[Problem to solve]
Lines from the records below that contain the word "hlnum" are to be copied out.

§ §

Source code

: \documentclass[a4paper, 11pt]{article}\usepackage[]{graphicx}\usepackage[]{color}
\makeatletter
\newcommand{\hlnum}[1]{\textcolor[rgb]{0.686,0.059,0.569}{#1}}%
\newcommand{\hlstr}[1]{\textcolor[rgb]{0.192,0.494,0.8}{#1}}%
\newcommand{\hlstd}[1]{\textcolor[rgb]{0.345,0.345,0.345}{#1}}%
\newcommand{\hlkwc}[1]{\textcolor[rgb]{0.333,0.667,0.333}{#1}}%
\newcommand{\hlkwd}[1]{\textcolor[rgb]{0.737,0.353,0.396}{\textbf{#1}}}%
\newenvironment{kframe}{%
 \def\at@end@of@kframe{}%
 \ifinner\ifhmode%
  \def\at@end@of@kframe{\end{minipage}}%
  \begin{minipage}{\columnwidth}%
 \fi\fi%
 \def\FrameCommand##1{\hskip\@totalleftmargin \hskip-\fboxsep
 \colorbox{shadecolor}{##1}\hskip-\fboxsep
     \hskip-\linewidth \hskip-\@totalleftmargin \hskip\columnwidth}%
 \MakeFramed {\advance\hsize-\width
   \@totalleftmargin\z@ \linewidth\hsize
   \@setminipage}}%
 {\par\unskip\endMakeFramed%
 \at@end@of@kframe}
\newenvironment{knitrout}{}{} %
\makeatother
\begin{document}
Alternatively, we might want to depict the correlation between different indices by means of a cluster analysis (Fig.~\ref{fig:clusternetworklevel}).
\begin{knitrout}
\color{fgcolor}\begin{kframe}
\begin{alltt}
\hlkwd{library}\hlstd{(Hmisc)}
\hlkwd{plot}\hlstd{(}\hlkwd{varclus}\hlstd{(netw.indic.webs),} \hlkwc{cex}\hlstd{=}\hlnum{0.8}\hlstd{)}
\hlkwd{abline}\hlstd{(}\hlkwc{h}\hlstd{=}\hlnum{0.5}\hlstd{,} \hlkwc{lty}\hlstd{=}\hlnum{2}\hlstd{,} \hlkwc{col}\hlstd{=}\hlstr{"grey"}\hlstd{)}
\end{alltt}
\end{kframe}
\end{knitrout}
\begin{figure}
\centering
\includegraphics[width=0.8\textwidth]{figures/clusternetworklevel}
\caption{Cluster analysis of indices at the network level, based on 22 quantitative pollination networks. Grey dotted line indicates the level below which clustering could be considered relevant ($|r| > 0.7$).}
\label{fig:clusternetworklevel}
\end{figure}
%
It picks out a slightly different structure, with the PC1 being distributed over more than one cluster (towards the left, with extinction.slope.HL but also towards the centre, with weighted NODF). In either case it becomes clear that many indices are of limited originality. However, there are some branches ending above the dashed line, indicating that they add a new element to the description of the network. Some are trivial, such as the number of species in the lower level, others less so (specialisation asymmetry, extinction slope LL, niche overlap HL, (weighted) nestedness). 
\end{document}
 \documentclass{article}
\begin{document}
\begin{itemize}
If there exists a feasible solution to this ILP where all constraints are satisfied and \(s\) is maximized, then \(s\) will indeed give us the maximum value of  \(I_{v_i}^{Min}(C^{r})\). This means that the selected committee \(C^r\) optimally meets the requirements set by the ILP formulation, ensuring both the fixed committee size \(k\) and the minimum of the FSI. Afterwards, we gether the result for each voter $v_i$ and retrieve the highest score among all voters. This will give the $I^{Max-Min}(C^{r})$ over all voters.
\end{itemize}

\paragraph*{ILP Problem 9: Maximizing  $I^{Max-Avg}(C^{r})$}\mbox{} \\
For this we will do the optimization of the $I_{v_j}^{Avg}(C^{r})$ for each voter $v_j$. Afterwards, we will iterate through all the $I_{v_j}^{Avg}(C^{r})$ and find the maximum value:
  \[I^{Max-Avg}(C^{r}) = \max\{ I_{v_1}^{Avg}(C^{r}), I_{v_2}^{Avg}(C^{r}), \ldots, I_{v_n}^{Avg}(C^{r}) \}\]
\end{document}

§ §

[Exercise solution]
\newcommand{\hlnum}[1]{\textcolor[rgb]{0.686,0.059,0.569}{#1}}%
\hlkwd{plot}\hlstd{(}\hlkwd{varclus}\hlstd{(netw.indic.webs),} \hlkwc{cex}\hlstd{=}\hlnum{0.8}\hlstd{)}
\hlkwd{abline}\hlstd{(}\hlkwc{h}\hlstd{=}\hlnum{0.5}\hlstd{,} \hlkwc{lty}\hlstd{=}\hlnum{2}\hlstd{,} \hlkwc{col}\hlstd{=}\hlstr{"grey"}\hlstd{)}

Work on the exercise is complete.